**What needs to be done**
After reading each line of the entries, give the number of lines that contain "nach" and nothing else.
** Supplied data follows **
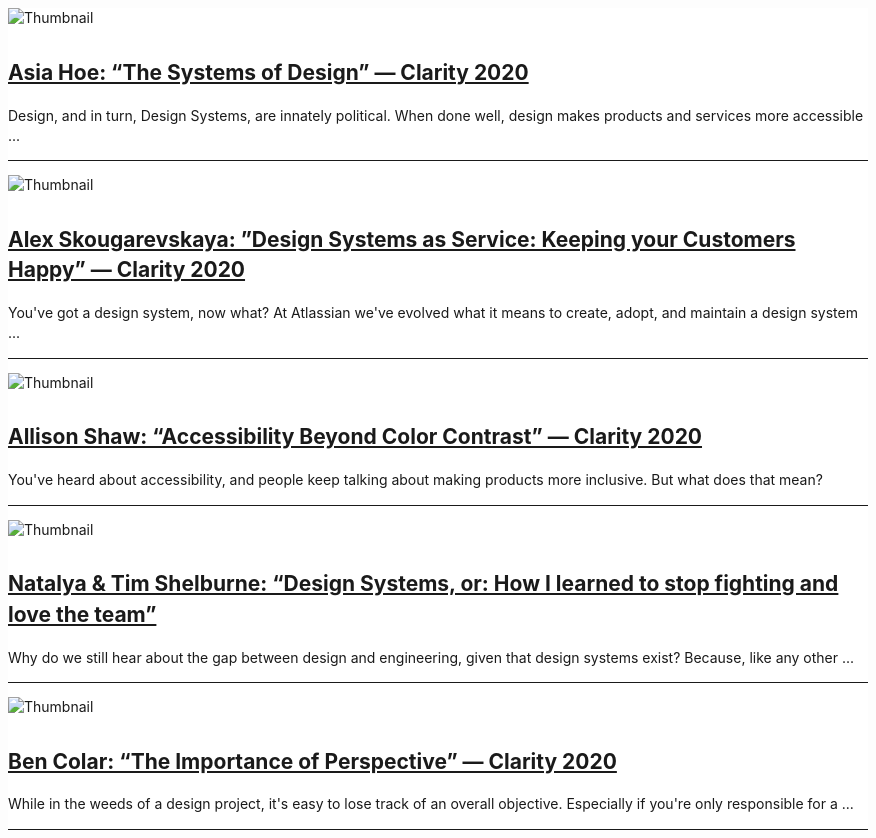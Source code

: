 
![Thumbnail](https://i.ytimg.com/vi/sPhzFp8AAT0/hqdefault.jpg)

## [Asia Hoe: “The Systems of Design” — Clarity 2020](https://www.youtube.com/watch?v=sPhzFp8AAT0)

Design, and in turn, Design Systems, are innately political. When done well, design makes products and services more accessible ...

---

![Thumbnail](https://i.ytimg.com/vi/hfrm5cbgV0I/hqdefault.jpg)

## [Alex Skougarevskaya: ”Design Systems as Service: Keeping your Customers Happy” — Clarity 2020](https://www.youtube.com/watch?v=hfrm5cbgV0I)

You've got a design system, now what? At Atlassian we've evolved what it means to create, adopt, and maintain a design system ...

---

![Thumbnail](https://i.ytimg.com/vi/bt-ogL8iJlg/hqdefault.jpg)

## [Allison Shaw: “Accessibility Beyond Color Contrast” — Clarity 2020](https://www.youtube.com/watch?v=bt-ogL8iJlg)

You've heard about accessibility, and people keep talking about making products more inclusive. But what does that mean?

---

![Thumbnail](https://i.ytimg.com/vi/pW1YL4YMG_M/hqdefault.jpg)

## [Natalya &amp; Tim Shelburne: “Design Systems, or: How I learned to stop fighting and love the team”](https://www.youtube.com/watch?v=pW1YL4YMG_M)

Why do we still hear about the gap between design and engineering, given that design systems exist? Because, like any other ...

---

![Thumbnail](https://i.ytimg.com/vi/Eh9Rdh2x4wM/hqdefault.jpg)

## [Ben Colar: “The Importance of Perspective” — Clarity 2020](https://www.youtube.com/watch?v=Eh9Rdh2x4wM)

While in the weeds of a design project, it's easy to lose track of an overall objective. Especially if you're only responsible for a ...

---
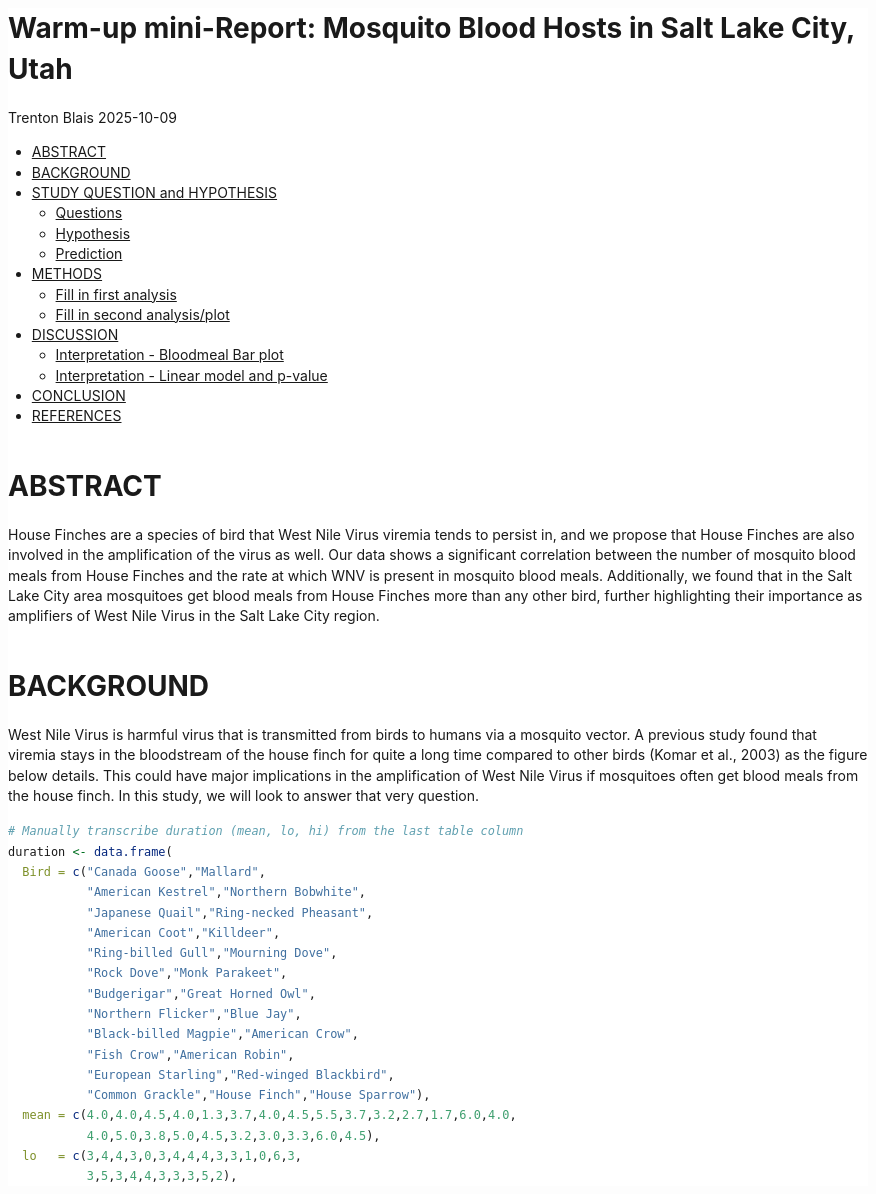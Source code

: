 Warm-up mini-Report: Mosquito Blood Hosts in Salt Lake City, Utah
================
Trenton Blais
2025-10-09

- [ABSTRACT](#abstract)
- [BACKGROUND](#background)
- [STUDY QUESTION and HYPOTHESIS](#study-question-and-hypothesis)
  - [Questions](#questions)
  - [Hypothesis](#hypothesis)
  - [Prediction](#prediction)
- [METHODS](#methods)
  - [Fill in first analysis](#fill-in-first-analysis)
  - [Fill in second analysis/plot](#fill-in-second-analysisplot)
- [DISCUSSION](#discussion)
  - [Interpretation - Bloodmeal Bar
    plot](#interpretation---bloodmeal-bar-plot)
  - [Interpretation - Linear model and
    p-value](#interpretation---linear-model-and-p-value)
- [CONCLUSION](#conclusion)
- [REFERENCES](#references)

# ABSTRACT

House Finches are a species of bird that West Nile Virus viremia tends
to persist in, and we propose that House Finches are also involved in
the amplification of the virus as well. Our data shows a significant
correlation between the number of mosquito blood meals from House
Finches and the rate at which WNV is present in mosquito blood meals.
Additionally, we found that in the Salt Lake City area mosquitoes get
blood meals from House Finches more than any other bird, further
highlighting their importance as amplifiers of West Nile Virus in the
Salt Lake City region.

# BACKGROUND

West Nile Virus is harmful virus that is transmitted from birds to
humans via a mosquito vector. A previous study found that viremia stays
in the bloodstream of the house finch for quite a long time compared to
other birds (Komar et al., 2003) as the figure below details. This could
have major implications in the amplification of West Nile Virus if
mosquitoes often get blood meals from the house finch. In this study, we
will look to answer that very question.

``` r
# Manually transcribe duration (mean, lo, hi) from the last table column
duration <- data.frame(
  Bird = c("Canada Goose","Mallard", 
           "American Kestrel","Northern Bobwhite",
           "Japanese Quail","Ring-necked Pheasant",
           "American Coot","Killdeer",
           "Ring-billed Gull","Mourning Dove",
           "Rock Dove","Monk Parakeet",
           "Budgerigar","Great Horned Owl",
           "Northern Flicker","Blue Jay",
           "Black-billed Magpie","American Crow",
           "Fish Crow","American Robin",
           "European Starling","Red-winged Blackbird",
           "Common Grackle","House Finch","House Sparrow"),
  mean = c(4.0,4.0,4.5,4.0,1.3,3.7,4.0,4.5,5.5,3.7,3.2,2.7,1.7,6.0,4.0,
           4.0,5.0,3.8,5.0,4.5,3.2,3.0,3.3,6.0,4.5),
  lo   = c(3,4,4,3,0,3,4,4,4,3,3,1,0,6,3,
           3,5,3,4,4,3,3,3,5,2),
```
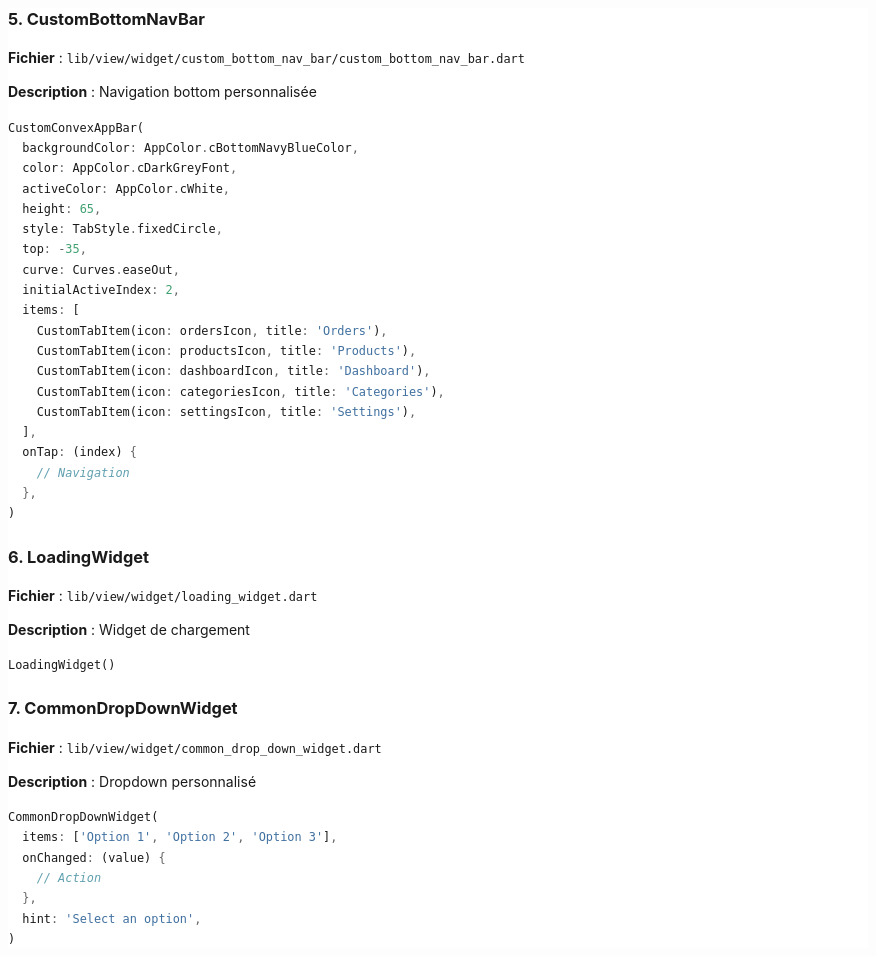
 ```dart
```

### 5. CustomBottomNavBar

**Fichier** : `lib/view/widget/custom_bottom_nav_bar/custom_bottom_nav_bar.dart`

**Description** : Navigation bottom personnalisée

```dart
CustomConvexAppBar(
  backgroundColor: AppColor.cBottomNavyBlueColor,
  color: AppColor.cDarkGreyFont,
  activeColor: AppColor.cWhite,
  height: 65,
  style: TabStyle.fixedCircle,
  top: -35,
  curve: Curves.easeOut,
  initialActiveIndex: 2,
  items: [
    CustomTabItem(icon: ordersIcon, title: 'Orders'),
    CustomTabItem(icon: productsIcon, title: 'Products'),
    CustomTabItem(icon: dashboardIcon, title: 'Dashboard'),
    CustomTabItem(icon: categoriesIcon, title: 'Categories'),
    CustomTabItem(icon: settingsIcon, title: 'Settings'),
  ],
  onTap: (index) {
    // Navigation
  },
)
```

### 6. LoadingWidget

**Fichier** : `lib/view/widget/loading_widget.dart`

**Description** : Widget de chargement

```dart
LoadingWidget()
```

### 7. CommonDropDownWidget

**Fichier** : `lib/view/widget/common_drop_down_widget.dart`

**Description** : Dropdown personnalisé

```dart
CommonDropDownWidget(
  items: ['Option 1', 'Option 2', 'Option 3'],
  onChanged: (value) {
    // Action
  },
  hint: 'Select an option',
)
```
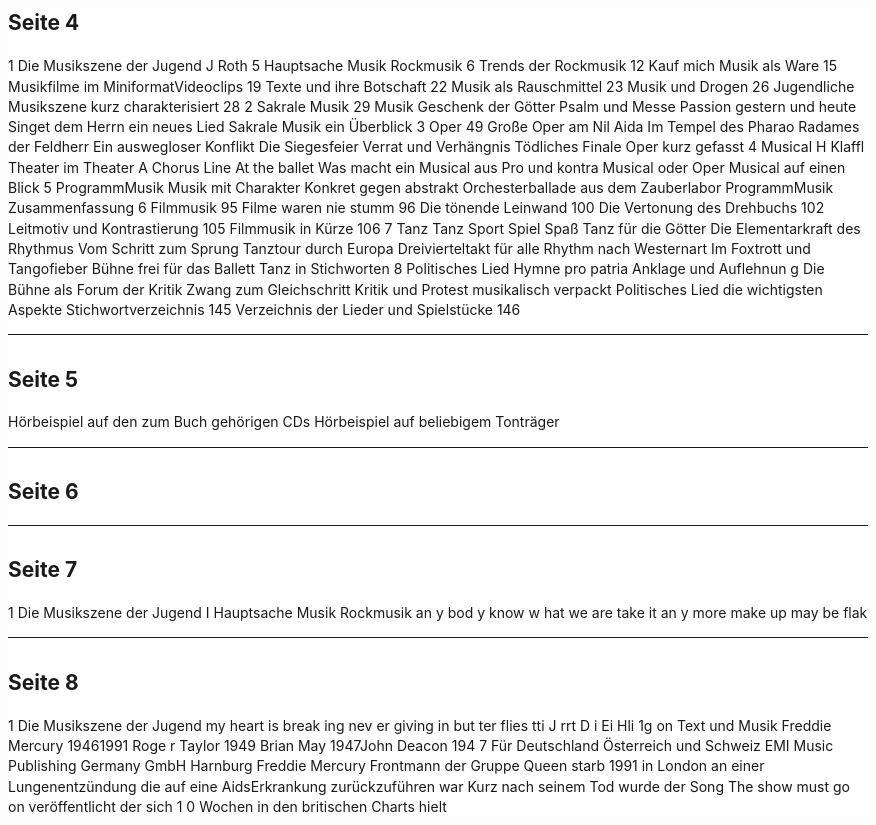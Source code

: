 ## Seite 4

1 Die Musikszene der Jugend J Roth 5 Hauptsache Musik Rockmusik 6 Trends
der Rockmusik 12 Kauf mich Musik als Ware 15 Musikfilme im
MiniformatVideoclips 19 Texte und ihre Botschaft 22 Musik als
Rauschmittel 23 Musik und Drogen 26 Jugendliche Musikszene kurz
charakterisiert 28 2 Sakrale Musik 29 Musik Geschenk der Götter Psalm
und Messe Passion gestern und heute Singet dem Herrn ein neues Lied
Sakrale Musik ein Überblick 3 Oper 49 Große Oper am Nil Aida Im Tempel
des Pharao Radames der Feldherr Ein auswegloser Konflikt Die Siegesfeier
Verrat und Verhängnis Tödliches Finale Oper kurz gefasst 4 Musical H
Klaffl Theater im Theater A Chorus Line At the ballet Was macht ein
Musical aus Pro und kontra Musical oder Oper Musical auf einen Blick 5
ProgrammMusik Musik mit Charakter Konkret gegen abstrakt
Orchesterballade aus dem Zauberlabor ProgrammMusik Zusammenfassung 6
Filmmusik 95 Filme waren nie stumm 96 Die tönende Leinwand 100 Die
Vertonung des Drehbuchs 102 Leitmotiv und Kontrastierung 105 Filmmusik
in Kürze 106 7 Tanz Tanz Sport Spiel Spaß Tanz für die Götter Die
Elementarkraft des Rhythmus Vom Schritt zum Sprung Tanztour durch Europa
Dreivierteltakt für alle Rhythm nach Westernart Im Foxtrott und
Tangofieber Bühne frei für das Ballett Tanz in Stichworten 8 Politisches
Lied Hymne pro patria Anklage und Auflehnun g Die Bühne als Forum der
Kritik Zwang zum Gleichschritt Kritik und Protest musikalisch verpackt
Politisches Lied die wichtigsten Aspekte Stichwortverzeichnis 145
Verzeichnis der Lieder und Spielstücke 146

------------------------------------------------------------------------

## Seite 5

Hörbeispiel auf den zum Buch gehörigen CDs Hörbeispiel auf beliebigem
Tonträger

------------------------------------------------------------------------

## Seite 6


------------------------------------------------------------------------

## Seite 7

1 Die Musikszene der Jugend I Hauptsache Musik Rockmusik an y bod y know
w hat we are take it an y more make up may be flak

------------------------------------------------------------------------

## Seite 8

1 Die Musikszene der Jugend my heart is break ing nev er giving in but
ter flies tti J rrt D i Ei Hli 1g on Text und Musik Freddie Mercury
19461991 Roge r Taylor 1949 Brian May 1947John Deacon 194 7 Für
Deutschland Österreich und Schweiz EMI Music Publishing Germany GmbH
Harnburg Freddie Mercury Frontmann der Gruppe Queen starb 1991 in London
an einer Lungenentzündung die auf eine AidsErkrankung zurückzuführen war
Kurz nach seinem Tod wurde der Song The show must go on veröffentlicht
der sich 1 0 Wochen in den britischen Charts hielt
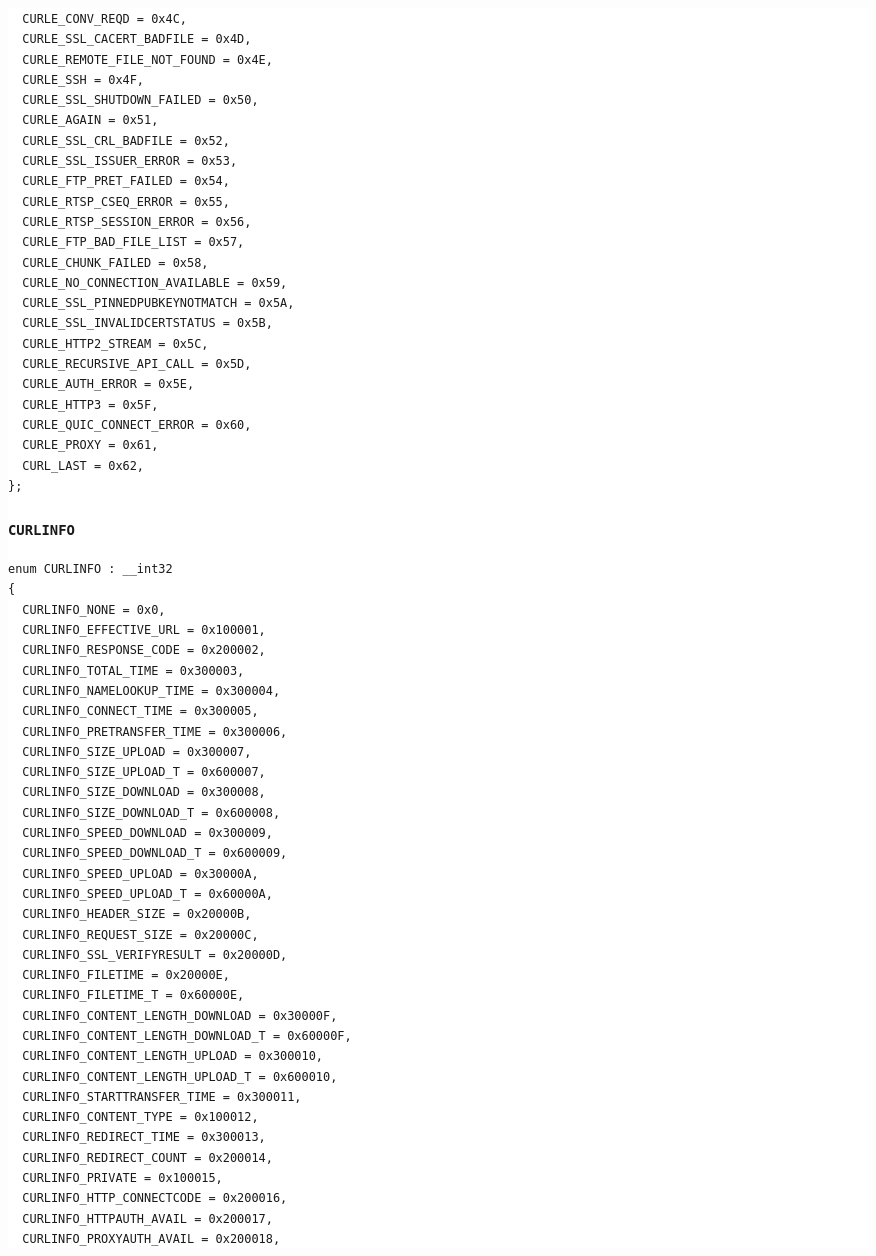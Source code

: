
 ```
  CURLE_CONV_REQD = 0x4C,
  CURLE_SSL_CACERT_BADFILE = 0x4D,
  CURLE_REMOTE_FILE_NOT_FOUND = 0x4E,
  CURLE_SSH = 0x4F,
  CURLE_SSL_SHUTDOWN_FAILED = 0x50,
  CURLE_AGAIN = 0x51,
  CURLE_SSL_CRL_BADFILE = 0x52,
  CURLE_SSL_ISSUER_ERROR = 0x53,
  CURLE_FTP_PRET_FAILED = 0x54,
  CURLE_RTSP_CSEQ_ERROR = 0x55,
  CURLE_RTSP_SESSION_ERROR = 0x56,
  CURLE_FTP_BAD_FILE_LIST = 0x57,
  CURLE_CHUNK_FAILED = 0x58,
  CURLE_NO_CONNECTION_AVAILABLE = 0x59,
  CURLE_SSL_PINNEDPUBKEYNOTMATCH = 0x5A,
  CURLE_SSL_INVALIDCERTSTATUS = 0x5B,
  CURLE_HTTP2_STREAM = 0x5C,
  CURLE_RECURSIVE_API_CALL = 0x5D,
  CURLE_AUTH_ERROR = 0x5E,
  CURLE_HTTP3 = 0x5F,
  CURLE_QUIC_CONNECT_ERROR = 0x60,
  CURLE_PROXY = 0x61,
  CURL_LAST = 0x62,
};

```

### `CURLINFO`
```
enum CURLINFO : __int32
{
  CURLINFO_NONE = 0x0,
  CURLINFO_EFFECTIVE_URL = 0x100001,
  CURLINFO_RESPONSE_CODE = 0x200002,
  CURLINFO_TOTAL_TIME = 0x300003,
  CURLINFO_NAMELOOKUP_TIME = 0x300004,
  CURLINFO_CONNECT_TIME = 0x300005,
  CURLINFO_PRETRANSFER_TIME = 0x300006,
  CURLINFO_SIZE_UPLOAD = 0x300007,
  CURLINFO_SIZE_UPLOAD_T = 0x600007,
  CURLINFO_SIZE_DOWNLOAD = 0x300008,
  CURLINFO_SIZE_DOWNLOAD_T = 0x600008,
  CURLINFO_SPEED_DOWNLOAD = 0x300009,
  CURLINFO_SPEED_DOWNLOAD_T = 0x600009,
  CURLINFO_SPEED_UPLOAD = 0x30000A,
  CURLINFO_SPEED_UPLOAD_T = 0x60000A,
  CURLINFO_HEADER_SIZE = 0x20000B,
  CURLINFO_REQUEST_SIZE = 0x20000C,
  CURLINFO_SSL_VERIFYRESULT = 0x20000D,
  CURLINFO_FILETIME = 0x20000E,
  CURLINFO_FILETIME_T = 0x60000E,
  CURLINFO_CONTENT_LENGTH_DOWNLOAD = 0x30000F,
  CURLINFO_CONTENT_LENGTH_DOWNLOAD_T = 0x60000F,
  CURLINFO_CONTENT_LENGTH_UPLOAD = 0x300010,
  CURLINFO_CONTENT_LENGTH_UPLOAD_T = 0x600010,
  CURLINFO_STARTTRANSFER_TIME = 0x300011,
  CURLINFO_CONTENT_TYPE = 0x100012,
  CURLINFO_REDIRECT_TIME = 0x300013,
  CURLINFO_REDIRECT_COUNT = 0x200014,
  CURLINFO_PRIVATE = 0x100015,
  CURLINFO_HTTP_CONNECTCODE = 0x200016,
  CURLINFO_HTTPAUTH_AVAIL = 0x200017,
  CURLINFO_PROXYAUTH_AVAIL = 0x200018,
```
** End of Supplied data **
**Result of this task**
2